1. Music learning should be recognised as part of formal education where it serves this purpose. Where it is formal, Government guidance should ensure that it can always take place, just as keeping schools open has been prioritised.
2. Teaching online is a viable solution in many music learning contexts, and it is a reasonable part of any policy designed to reduce Covid-19 transmission. However, it cannot always facilitate musical learning effectively, and it may cause barriers for some learners or interrupt some formal education provision. Teaching in person should therefore be permitted if necessary, unless very serious restrictions are imposed, for example if schools close.

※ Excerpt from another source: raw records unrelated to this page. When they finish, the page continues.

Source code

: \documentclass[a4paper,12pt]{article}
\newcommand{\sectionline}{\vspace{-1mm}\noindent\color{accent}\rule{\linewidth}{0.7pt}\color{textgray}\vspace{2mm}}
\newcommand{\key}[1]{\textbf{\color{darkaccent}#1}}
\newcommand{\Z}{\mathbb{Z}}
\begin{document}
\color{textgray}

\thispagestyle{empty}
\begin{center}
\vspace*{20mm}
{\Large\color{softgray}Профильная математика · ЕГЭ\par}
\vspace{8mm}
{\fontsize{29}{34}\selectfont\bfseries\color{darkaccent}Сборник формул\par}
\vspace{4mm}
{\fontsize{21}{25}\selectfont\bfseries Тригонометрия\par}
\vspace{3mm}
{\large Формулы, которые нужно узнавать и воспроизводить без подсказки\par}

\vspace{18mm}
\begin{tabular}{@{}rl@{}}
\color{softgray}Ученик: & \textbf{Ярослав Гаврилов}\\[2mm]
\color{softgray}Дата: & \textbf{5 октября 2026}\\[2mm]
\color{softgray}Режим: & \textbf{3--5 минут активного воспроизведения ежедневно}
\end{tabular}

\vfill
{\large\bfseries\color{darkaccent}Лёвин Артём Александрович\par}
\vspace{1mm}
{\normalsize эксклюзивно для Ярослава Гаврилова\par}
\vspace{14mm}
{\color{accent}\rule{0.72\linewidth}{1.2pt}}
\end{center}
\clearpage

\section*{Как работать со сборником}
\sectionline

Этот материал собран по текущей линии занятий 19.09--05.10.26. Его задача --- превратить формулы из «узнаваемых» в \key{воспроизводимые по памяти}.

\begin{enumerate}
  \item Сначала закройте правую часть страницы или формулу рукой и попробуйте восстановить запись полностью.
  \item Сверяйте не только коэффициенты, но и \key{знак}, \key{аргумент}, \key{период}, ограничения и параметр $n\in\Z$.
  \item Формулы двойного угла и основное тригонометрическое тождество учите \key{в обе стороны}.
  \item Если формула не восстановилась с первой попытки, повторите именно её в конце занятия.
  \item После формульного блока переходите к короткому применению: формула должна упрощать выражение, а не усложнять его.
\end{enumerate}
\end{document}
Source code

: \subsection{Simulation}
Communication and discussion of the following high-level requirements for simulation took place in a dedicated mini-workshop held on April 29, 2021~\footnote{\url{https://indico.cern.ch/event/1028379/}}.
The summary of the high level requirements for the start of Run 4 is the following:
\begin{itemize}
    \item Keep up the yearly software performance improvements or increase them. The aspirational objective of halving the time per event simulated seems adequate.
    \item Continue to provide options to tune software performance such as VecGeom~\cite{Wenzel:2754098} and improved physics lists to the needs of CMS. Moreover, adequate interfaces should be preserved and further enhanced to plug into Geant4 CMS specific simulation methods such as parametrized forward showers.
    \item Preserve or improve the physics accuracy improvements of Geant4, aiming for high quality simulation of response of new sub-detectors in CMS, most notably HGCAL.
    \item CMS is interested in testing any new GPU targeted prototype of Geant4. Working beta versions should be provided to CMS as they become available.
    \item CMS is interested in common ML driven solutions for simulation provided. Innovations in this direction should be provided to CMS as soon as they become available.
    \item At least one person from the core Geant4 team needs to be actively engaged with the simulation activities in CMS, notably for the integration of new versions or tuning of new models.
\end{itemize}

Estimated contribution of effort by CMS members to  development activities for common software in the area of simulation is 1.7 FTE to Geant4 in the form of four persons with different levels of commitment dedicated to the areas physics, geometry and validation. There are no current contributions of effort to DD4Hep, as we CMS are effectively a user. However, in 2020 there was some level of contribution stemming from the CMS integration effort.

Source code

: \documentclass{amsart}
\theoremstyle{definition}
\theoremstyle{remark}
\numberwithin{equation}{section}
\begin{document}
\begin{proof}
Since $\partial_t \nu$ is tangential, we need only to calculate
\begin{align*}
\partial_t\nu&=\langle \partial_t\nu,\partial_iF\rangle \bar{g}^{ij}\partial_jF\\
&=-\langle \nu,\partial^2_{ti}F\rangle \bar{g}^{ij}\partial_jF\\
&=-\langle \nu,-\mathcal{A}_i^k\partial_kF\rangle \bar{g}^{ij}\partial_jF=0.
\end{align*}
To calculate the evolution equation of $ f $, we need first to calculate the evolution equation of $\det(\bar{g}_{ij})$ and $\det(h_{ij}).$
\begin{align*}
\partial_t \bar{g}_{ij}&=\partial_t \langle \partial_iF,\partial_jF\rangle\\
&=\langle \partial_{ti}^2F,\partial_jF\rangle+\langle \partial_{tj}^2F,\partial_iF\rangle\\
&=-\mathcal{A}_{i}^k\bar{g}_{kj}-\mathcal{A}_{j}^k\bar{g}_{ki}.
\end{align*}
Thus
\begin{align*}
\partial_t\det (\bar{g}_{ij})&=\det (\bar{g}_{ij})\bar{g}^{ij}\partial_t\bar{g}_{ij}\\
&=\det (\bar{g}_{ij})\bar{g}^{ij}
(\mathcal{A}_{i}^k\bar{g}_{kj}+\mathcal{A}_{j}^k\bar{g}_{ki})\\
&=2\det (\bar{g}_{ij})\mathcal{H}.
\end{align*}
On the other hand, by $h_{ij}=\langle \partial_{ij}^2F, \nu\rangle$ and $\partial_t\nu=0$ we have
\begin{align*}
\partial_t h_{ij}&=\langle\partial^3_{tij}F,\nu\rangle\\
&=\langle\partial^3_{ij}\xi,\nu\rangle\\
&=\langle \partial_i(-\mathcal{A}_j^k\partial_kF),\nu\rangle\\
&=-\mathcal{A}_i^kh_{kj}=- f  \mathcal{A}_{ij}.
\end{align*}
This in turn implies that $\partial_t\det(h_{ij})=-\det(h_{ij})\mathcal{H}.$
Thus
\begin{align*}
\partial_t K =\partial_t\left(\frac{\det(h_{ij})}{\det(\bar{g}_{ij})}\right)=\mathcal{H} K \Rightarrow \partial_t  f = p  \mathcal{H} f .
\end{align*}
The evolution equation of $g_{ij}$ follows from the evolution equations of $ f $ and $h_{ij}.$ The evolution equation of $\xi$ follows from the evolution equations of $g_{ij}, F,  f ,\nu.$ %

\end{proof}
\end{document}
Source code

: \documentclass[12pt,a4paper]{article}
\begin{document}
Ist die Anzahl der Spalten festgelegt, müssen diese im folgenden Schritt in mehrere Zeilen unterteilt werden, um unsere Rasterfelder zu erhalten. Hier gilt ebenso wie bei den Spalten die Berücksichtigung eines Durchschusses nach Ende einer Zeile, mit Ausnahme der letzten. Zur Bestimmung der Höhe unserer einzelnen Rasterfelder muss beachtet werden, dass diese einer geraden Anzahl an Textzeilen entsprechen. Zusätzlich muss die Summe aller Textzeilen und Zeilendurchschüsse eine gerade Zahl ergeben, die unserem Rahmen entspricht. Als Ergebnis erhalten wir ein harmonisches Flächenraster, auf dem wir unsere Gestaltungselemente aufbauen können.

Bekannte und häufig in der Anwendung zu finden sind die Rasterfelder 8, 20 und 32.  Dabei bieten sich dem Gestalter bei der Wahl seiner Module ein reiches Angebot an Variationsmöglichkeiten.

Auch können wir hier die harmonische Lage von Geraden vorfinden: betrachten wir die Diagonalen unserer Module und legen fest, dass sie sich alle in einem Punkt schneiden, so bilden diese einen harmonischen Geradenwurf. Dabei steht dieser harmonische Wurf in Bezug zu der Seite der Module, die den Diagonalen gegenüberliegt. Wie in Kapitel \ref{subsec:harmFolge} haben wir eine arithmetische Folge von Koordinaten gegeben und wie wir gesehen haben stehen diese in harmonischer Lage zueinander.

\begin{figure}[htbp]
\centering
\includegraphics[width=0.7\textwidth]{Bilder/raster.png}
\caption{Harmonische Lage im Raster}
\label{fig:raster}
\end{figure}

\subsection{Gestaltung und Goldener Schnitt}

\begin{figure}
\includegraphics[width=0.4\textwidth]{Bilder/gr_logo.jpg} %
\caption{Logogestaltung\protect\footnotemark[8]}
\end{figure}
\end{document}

3. Reasonable exemptions to online teaching will always be needed for some activities, including the following:
- Where exams or university/college entrance is being prepared for
- Where a high level of musical learning is being undertaken
- Where there is a risk of exclusion because of digital poverty
- Where there is an adverse mental health risk to learners
- Where learners have additional needs that cannot be met online
4. Where reasonable exemptions are in place, these should prioritise operation in Covid-secure environments. This means environments that teachers can manage in a Covid-secure way: their own homes/studios and private music schools, or pupils’ homes where safety measures can be implemented reliably.
5. All of the above should be implemented as part of the new tiered system in a way that does not impose restrictions unnecessarily.